Une mise en scène inventive et lisible
L’action se déroule sur l’île de Skyros, entre rivages marins, fonds sous-marins, fête de village et visite de musée. Achille, déguisé en femme pour échapper à la guerre de Troie, est surveillé par son amante Deidamia et le menaçant Hercule. Entre amour, jalousie et quiproquos, George Petrou tisse un double récit ingénieux : celui du livret original et celui d’un groupe d’amis contemporains en vacances, vivant des mésaventures amoureuses semblables à celles des héros antiques. Ce parallèle, à la fois drôle et fin, apporte une touche de dérision qui renforce la modernité du propos : rien n’a changé, les passions restent les mêmes. Les deux époques cohabitent sans se croiser, sauf lors de scènes où la frontière se brouille — comme celle du tir forain où Achille, invisible aux yeux des vacanciers, abat les cibles sous les regards incrédules. Autre trouvaille : Nerea découvrant sur la plage une valise contemporaine et s’interrogeant sur ses mystérieux objets — serviettes hygiéniques, maquillage, lunettes de soleil ou talons hauts qu’elle finit par adopter. Ces moments de pure comédie font mouche et participent à un rythme enlevé qui ne faiblit jamais.
Une féérie visuelle
Les décors séduisent par leur inventivité : la brume d’un navire échoué, la transparence des fonds marins où les personnages semblent flotter, ou encore les perspectives en trompe-l’œil inspirées du XVIIIᵉ siècle. L’usage de la vidéo, parfois trop présent, crée de jolis effets visuels, sauf dans la scène du rossignol 'Nasconde l’usignol', où l’oiseau projeté sur fond noir manque d'originalité. Les éléments s'adaptent aux émotions, comme dans 'No, no, quella beltà', où la colère de Deidamia éclate en plein orage.
Des cartes postales envoyées “à la Amélie Poulain” ponctuent le spectacle et ajoutent une touche fantaisiste.
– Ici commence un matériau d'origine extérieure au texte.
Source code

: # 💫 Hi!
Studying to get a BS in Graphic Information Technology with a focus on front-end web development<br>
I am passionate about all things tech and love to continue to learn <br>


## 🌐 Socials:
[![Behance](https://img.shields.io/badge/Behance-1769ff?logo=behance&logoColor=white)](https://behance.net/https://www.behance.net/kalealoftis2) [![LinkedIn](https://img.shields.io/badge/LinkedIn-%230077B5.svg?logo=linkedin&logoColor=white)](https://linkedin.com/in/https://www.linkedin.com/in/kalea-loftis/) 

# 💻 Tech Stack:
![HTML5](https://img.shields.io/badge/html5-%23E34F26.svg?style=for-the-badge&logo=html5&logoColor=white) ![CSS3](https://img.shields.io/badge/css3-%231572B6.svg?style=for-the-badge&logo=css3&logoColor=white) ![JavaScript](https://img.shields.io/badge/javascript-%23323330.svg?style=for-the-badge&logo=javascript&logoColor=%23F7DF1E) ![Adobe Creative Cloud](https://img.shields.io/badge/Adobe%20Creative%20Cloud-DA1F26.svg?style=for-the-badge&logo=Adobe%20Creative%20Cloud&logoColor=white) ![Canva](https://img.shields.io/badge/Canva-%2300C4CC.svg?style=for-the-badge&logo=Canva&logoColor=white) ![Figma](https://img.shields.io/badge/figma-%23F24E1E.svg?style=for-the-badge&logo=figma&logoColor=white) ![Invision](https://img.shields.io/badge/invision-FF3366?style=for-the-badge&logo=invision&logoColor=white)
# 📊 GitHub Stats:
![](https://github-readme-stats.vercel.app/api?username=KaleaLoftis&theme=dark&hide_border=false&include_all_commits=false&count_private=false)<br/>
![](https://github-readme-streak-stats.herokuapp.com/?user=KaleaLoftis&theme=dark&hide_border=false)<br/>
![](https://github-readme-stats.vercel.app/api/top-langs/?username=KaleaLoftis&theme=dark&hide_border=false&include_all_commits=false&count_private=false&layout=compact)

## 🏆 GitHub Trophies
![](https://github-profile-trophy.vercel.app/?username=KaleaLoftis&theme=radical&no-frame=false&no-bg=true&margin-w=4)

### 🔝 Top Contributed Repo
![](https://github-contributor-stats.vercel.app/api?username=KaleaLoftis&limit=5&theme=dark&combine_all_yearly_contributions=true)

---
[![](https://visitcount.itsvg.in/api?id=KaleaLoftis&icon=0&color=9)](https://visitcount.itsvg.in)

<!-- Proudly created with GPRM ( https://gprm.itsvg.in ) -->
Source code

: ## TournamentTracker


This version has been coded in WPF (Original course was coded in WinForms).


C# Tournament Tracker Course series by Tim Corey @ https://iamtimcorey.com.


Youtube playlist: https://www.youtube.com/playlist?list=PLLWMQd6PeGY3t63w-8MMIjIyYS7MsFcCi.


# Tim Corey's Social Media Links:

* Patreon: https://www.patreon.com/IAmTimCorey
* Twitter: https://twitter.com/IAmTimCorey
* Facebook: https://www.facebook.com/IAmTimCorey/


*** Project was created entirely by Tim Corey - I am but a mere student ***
Une distribution de bonne facture
Dans le rôle-titre, Sophie Junker rayonne : son soprano léger et corsé à la fois, à la projection généreuse, éblouit par sa précision et son expressivité. Elle allie tendresse et fougue dans un 'Va’, perfido!' incandescant. Ses airs, déjà enregistrés pour son disque La Francesina, ont ici gagné en audace et en feu baroque — notamment dans 'M’hai resa infelice'.
Sarah Gilford (Nerea) offre un chant brillant et souple, notamment dans de superbes cadences aigues, mais la proximité de timbre avec celui de Junker crée parfois un manque de contraste.
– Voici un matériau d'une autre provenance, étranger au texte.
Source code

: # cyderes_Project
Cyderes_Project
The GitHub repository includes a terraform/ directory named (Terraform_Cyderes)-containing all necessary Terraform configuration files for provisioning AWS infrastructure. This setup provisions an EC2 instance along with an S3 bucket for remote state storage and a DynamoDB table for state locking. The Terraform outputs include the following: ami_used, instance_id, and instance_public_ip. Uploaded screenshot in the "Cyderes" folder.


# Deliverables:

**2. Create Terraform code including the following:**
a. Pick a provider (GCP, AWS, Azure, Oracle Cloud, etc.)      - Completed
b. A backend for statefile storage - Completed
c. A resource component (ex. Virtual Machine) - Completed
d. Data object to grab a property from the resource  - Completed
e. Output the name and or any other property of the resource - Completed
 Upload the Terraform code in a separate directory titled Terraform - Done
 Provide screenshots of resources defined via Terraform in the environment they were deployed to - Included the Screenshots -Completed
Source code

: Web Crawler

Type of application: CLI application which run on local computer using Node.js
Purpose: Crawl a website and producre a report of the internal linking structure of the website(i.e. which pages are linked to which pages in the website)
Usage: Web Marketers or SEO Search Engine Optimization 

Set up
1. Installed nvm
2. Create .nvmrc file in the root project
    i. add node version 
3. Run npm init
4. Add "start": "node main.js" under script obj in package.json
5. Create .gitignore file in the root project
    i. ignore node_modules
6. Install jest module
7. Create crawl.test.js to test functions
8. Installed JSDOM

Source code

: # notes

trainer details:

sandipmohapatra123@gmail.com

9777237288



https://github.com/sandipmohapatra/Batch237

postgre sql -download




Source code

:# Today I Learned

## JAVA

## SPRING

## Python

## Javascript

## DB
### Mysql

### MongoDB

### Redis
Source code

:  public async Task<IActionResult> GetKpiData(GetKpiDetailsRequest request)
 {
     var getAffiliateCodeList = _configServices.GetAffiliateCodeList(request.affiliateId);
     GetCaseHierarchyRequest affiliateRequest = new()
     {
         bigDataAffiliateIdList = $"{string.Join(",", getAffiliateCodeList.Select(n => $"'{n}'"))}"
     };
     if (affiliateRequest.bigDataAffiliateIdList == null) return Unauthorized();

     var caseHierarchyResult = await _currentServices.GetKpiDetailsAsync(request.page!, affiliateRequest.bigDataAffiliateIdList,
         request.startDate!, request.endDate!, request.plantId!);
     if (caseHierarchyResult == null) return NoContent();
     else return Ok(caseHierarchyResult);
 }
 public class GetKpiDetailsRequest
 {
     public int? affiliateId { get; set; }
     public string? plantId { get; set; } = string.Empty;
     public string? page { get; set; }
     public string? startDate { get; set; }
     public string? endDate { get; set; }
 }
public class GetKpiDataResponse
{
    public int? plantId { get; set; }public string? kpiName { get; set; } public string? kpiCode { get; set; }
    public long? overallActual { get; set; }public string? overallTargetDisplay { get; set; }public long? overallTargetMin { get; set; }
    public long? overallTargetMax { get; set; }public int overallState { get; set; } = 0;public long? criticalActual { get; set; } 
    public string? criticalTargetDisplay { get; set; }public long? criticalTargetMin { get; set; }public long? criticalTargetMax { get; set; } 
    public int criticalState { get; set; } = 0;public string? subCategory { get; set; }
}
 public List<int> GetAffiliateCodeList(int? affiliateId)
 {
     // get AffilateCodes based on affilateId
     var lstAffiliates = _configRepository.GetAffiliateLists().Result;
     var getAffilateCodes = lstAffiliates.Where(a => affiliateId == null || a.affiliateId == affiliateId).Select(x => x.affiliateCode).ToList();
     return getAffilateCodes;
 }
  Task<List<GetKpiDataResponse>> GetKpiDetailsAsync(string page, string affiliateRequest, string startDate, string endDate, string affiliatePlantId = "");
L’entrée de Bruno de Sá (Achille/Pyrrha) fait sensation : sa voix androgyne, d’une pureté et d’une hauteur stupéfiantes, trouble et fascine. On perçoit dans la salle un murmure de surprise : est-ce une femme ? Est-ce un homme ? Son aria belliqueuse Ai Greci électrise le public.
Nicolò Balducci (Ulysse), moins en forme que d’habitude, peine un peu dans l’aigu, mais se rattrape par un final virtuose et spectaculaire : aria 'Come all'urto agressor'.
Sans totalement démériter, le baryton-basse Rory Musgrave (Phönix) a accusé un manque de projection et certaines de ses vocalises se sont révélées poussives.
Enfin Petros Magoulas campe un Lycomède touchant, à la voix solide et expressive — superbe moment suspendu dans 'Nel riposo e nel contento'.
Une lecture orchestrale flamboyante
L’orchestre, peu familier du répertoire baroque, s’est admirablement plié à la direction vive et inspirée de George Petrou. Sa battue énergique et colorée révèle une partition brillante, digne du meilleur Haendel.
Le festival de Wexford confirme son rôle de temple des raretés et prouve, une fois encore, son flair pour les redécouvertes. Deidamia rejoindra prochainement le Festival Haendel de Göttingen — une étape à ne pas manquer.